Every single record needs to be restated word for word.

=== Begin Enclosure ===

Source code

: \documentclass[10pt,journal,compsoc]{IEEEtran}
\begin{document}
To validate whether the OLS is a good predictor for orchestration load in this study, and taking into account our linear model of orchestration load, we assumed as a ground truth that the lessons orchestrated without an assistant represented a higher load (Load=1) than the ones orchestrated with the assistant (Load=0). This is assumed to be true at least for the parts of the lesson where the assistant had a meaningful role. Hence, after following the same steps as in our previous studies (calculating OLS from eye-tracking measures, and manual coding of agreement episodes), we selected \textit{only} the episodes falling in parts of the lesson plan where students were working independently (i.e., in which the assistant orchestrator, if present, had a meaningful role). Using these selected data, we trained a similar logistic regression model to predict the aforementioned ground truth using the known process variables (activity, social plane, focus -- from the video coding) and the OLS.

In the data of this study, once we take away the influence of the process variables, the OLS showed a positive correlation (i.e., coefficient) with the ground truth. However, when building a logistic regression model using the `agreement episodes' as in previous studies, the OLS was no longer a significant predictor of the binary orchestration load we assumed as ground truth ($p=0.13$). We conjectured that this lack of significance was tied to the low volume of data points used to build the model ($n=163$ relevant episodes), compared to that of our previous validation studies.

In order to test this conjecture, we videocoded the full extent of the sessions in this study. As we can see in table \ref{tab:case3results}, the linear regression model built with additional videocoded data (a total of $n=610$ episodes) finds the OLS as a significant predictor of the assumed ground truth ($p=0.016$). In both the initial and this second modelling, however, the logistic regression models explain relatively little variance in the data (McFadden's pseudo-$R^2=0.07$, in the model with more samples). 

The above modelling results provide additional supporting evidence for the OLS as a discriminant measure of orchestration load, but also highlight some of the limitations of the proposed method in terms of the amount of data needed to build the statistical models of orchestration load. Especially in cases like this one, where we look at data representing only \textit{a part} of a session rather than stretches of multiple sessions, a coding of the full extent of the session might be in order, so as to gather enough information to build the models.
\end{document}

=== End Enclosure ===

TASK OUTPUT:
Source code

: \documentclass[10pt,journal,compsoc]{IEEEtran}
\begin{document}
To validate whether the OLS is a good predictor for orchestration load in this study, and taking into account our linear model of orchestration load, we assumed as a ground truth that the lessons orchestrated without an assistant represented a higher load (Load=1) than the ones orchestrated with the assistant (Load=0). This is assumed to be true at least for the parts of the lesson where the assistant had a meaningful role. Hence, after following the same steps as in our previous studies (calculating OLS from eye-tracking measures, and manual coding of agreement episodes), we selected \textit{only} the episodes falling in parts of the lesson plan where students were working independently (i.e., in which the assistant orchestrator, if present, had a meaningful role). Using these selected data, we trained a similar logistic regression model to predict the aforementioned ground truth using the known process variables (activity, social plane, focus -- from the video coding) and the OLS.

In the data of this study, once we take away the influence of the process variables, the OLS showed a positive correlation (i.e., coefficient) with the ground truth. However, when building a logistic regression model using the `agreement episodes' as in previous studies, the OLS was no longer a significant predictor of the binary orchestration load we assumed as ground truth ($p=0.13$). We conjectured that this lack of significance was tied to the low volume of data points used to build the model ($n=163$ relevant episodes), compared to that of our previous validation studies.

In order to test this conjecture, we videocoded the full extent of the sessions in this study. As we can see in table \ref{tab:case3results}, the linear regression model built with additional videocoded data (a total of $n=610$ episodes) finds the OLS as a significant predictor of the assumed ground truth ($p=0.016$). In both the initial and this second modelling, however, the logistic regression models explain relatively little variance in the data (McFadden's pseudo-$R^2=0.07$, in the model with more samples). 

The above modelling results provide additional supporting evidence for the OLS as a discriminant measure of orchestration load, but also highlight some of the limitations of the proposed method in terms of the amount of data needed to build the statistical models of orchestration load. Especially in cases like this one, where we look at data representing only \textit{a part} of a session rather than stretches of multiple sessions, a coding of the full extent of the session might be in order, so as to gather enough information to build the models.
\end{document}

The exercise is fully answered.